Data supplied below:

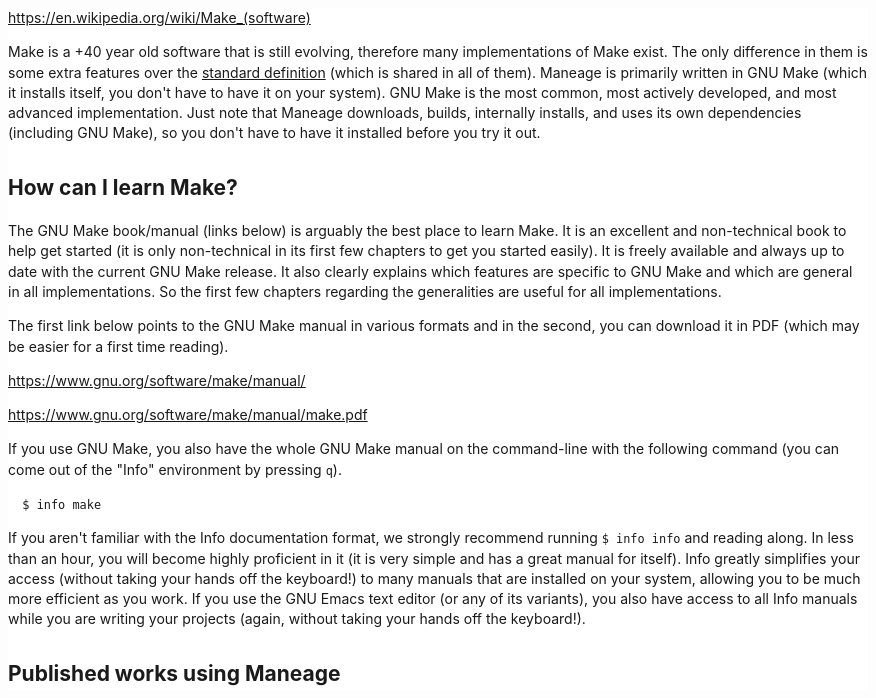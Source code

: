   https://en.wikipedia.org/wiki/Make_(software)

Make is a +40 year old software that is still evolving, therefore many
implementations of Make exist. The only difference in them is some extra
features over the [standard
definition](https://pubs.opengroup.org/onlinepubs/009695399/utilities/make.html)
(which is shared in all of them). Maneage is primarily written in GNU Make
(which it installs itself, you don't have to have it on your system). GNU
Make is the most common, most actively developed, and most advanced
implementation. Just note that Maneage downloads, builds, internally
installs, and uses its own dependencies (including GNU Make), so you don't
have to have it installed before you try it out.





How can I learn Make?
---------------------

The GNU Make book/manual (links below) is arguably the best place to learn
Make. It is an excellent and non-technical book to help get started (it is
only non-technical in its first few chapters to get you started easily). It
is freely available and always up to date with the current GNU Make
release. It also clearly explains which features are specific to GNU Make
and which are general in all implementations. So the first few chapters
regarding the generalities are useful for all implementations.

The first link below points to the GNU Make manual in various formats and
in the second, you can download it in PDF (which may be easier for a first
time reading).

  https://www.gnu.org/software/make/manual/

  https://www.gnu.org/software/make/manual/make.pdf

If you use GNU Make, you also have the whole GNU Make manual on the
command-line with the following command (you can come out of the "Info"
environment by pressing `q`).

```shell
  $ info make
```

If you aren't familiar with the Info documentation format, we strongly
recommend running `$ info info` and reading along. In less than an hour,
you will become highly proficient in it (it is very simple and has a great
manual for itself). Info greatly simplifies your access (without taking
your hands off the keyboard!) to many manuals that are installed on your
system, allowing you to be much more efficient as you work. If you use the
GNU Emacs text editor (or any of its variants), you also have access to all
Info manuals while you are writing your projects (again, without taking
your hands off the keyboard!).





Published works using Maneage
-----------------------------
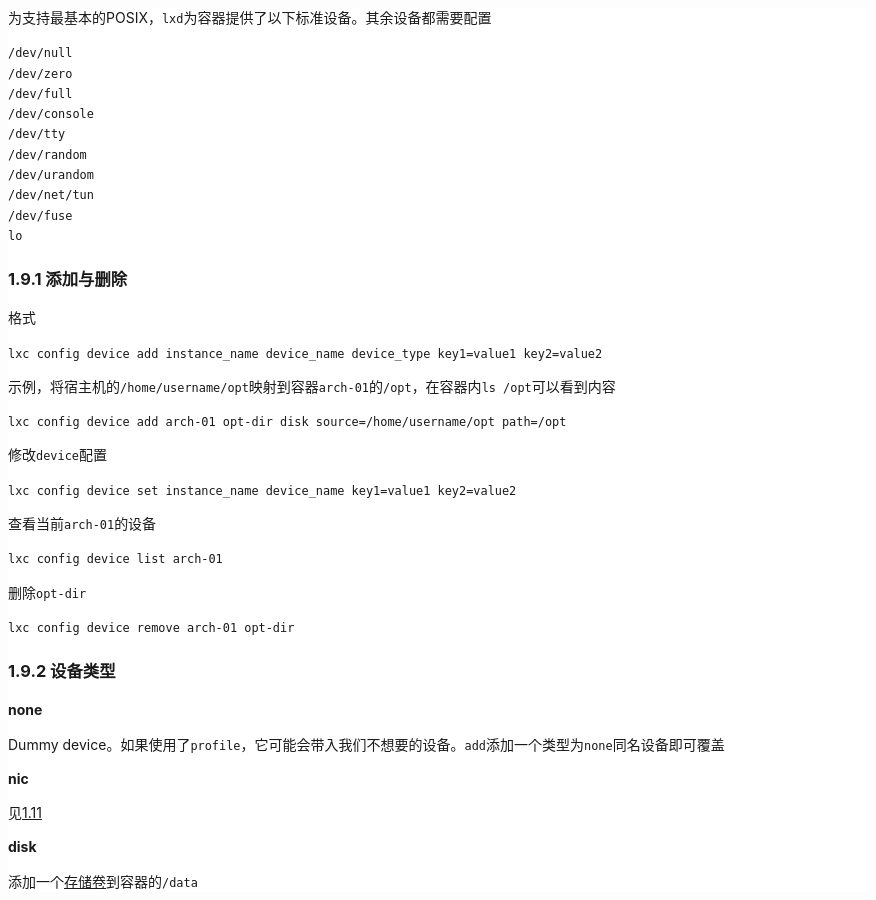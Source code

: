 为支持最基本的POSIX，`lxd`为容器提供了以下标准设备。其余设备都需要配置

```shell
/dev/null
/dev/zero
/dev/full
/dev/console
/dev/tty
/dev/random
/dev/urandom
/dev/net/tun
/dev/fuse
lo
```

### 1.9.1 添加与删除

格式

```shell
lxc config device add instance_name device_name device_type key1=value1 key2=value2
```

示例，将宿主机的`/home/username/opt`映射到容器`arch-01`的`/opt`，在容器内`ls /opt`可以看到内容

```shell
lxc config device add arch-01 opt-dir disk source=/home/username/opt path=/opt
```

修改`device`配置

```shell
lxc config device set instance_name device_name key1=value1 key2=value2
```

查看当前`arch-01`的设备

```shell
lxc config device list arch-01
```

删除`opt-dir`

```shell
lxc config device remove arch-01 opt-dir
```

### 1.9.2 设备类型

**none**

Dummy device。如果使用了`profile`，它可能会带入我们不想要的设备。`add`添加一个类型为`none`同名设备即可覆盖

**nic**

见[1.11](#111-网络管理)

**disk**

添加一个[存储卷](#1105-使用存储卷)到容器的`/data`
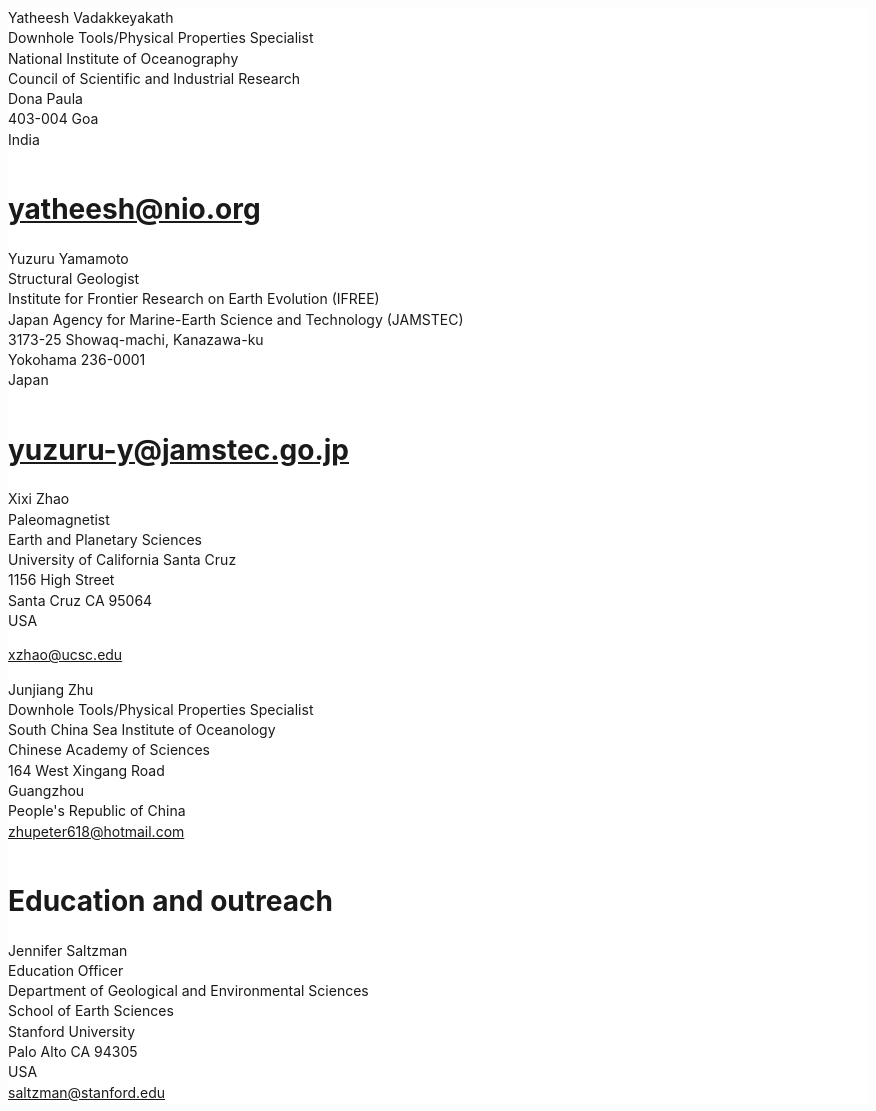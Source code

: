 Yatheesh Vadakkeyakath   
Downhole Tools/Physical Properties Specialist   
National Institute of Oceanography   
Council of Scientific and Industrial Research   
Dona Paula   
403-004 Goa   
India  

# yatheesh@nio.org  

Yuzuru Yamamoto   
Structural Geologist   
Institute for Frontier Research on Earth Evolution (IFREE)   
Japan Agency for Marine-Earth Science and Technology (JAMSTEC)   
3173-25 Showaq-machi, Kanazawa-ku   
Yokohama 236-0001   
Japan  

# yuzuru-y@jamstec.go.jp  

Xixi Zhao   
Paleomagnetist   
Earth and Planetary Sciences   
University of California Santa Cruz   
1156 High Street   
Santa Cruz CA 95064   
USA  

xzhao@ucsc.edu  

Junjiang Zhu   
Downhole Tools/Physical Properties Specialist   
South China Sea Institute of Oceanology   
Chinese Academy of Sciences   
164 West Xingang Road   
Guangzhou   
People's Republic of China   
zhupeter618@hotmail.com  

# Education and outreach  

Jennifer Saltzman   
Education Officer   
Department of Geological and Environmental Sciences   
School of Earth Sciences   
Stanford University   
Palo Alto CA 94305   
USA   
saltzman@stanford.edu  
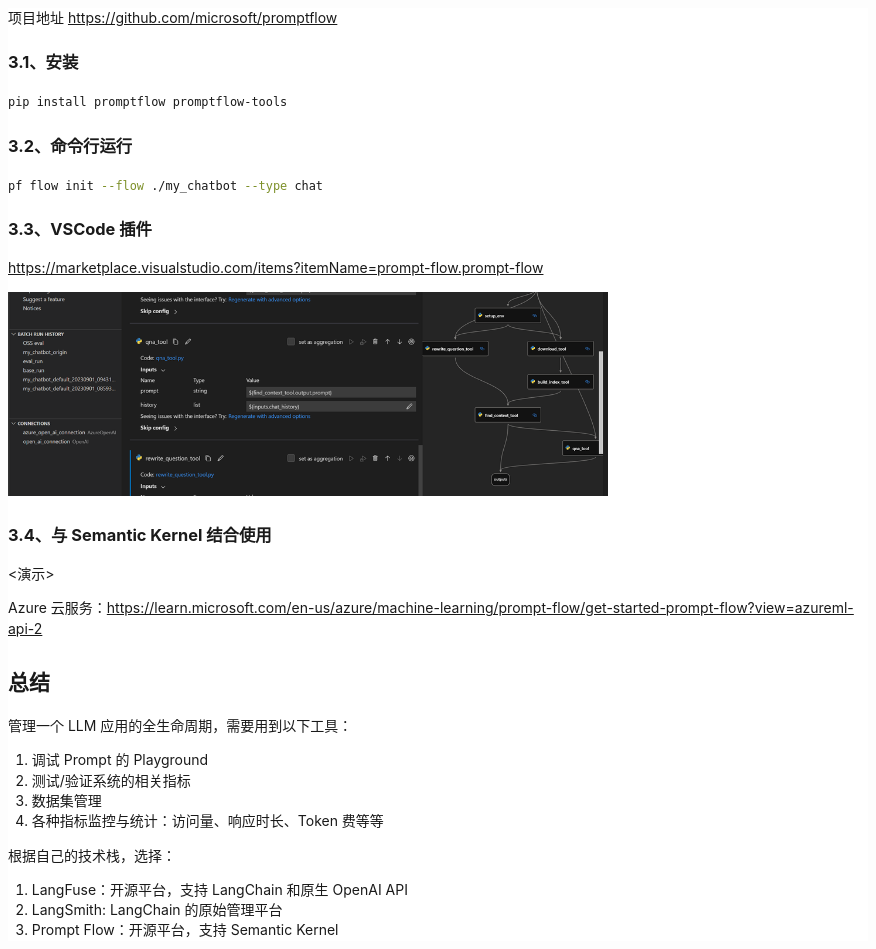 项目地址 https://github.com/microsoft/promptflow


### 3.1、安装


```sh
pip install promptflow promptflow-tools
```


### 3.2、命令行运行


```sh
pf flow init --flow ./my_chatbot --type chat
```


### 3.3、VSCode 插件


https://marketplace.visualstudio.com/items?itemName=prompt-flow.prompt-flow


<img src="/images/ai/vsc.png" width="600px">


### 3.4、与 Semantic Kernel 结合使用


<演示>


Azure 云服务：https://learn.microsoft.com/en-us/azure/machine-learning/prompt-flow/get-started-prompt-flow?view=azureml-api-2


## 总结


管理一个 LLM 应用的全生命周期，需要用到以下工具：

1. 调试 Prompt 的 Playground
2. 测试/验证系统的相关指标
3. 数据集管理
4. 各种指标监控与统计：访问量、响应时长、Token 费等等

根据自己的技术栈，选择：

1. LangFuse：开源平台，支持 LangChain 和原生 OpenAI API
2. LangSmith: LangChain 的原始管理平台
3. Prompt Flow：开源平台，支持 Semantic Kernel

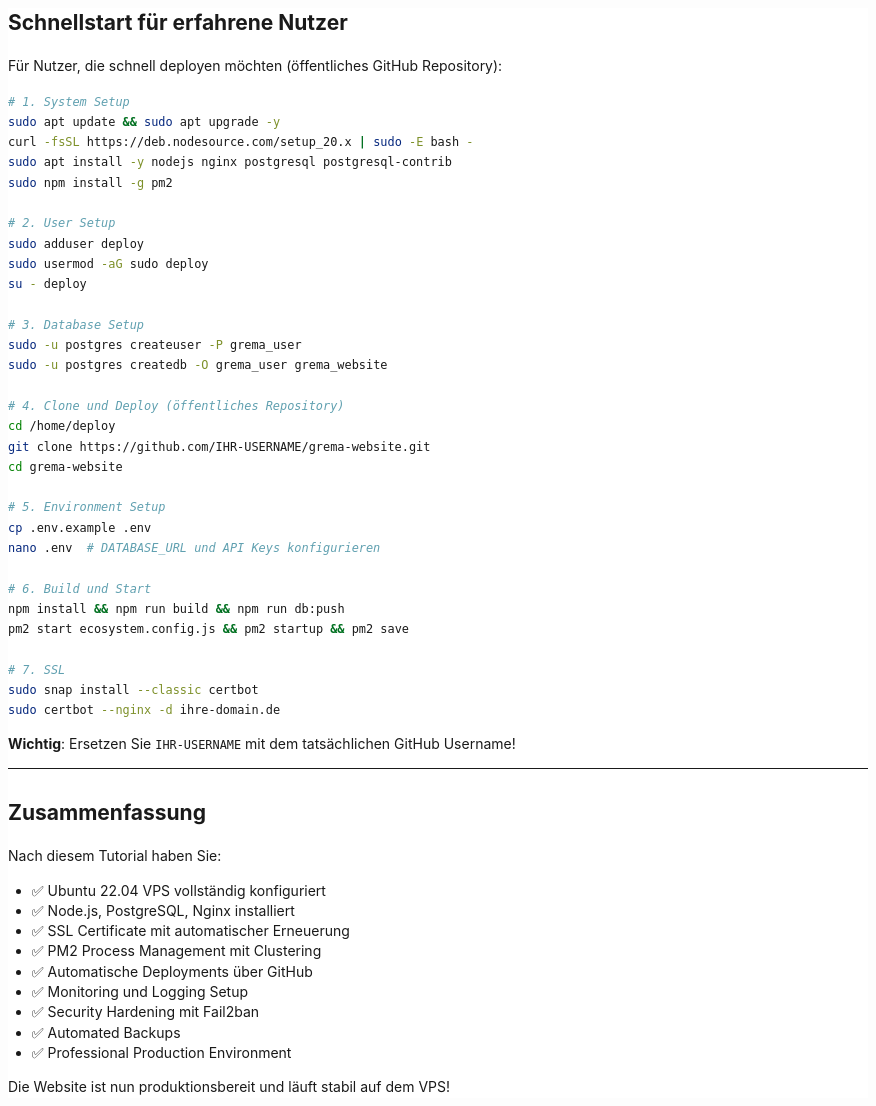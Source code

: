 
## Schnellstart für erfahrene Nutzer

Für Nutzer, die schnell deployen möchten (öffentliches GitHub Repository):

```bash
# 1. System Setup
sudo apt update && sudo apt upgrade -y
curl -fsSL https://deb.nodesource.com/setup_20.x | sudo -E bash -
sudo apt install -y nodejs nginx postgresql postgresql-contrib
sudo npm install -g pm2

# 2. User Setup
sudo adduser deploy
sudo usermod -aG sudo deploy
su - deploy

# 3. Database Setup  
sudo -u postgres createuser -P grema_user
sudo -u postgres createdb -O grema_user grema_website

# 4. Clone und Deploy (öffentliches Repository)
cd /home/deploy
git clone https://github.com/IHR-USERNAME/grema-website.git
cd grema-website

# 5. Environment Setup
cp .env.example .env
nano .env  # DATABASE_URL und API Keys konfigurieren

# 6. Build und Start
npm install && npm run build && npm run db:push
pm2 start ecosystem.config.js && pm2 startup && pm2 save

# 7. SSL
sudo snap install --classic certbot
sudo certbot --nginx -d ihre-domain.de
```

**Wichtig**: Ersetzen Sie `IHR-USERNAME` mit dem tatsächlichen GitHub Username!

---

## Zusammenfassung

Nach diesem Tutorial haben Sie:
- ✅ Ubuntu 22.04 VPS vollständig konfiguriert
- ✅ Node.js, PostgreSQL, Nginx installiert
- ✅ SSL Certificate mit automatischer Erneuerung
- ✅ PM2 Process Management mit Clustering
- ✅ Automatische Deployments über GitHub
- ✅ Monitoring und Logging Setup
- ✅ Security Hardening mit Fail2ban
- ✅ Automated Backups
- ✅ Professional Production Environment

Die Website ist nun produktionsbereit und läuft stabil auf dem VPS!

End of Data supplied.

● **The problem**: Return nothing but the lines running from the start of the data to the line with "you will become", please, both ends included and no pictures.

● **Response**:
Source code

:   https://en.wikipedia.org/wiki/Make_(software)

Make is a +40 year old software that is still evolving, therefore many
implementations of Make exist. The only difference in them is some extra
features over the [standard
definition](https://pubs.opengroup.org/onlinepubs/009695399/utilities/make.html)
(which is shared in all of them). Maneage is primarily written in GNU Make
(which it installs itself, you don't have to have it on your system). GNU
Make is the most common, most actively developed, and most advanced
implementation. Just note that Maneage downloads, builds, internally
installs, and uses its own dependencies (including GNU Make), so you don't
have to have it installed before you try it out.





How can I learn Make?
---------------------

The GNU Make book/manual (links below) is arguably the best place to learn
Make. It is an excellent and non-technical book to help get started (it is
only non-technical in its first few chapters to get you started easily). It
is freely available and always up to date with the current GNU Make
release. It also clearly explains which features are specific to GNU Make
and which are general in all implementations. So the first few chapters
regarding the generalities are useful for all implementations.

The first link below points to the GNU Make manual in various formats and
in the second, you can download it in PDF (which may be easier for a first
time reading).

  https://www.gnu.org/software/make/manual/

  https://www.gnu.org/software/make/manual/make.pdf

If you use GNU Make, you also have the whole GNU Make manual on the
command-line with the following command (you can come out of the "Info"
environment by pressing `q`).

```shell
  $ info make
```

If you aren't familiar with the Info documentation format, we strongly
recommend running `$ info info` and reading along. In less than an hour,
you will become highly proficient in it (it is very simple and has a great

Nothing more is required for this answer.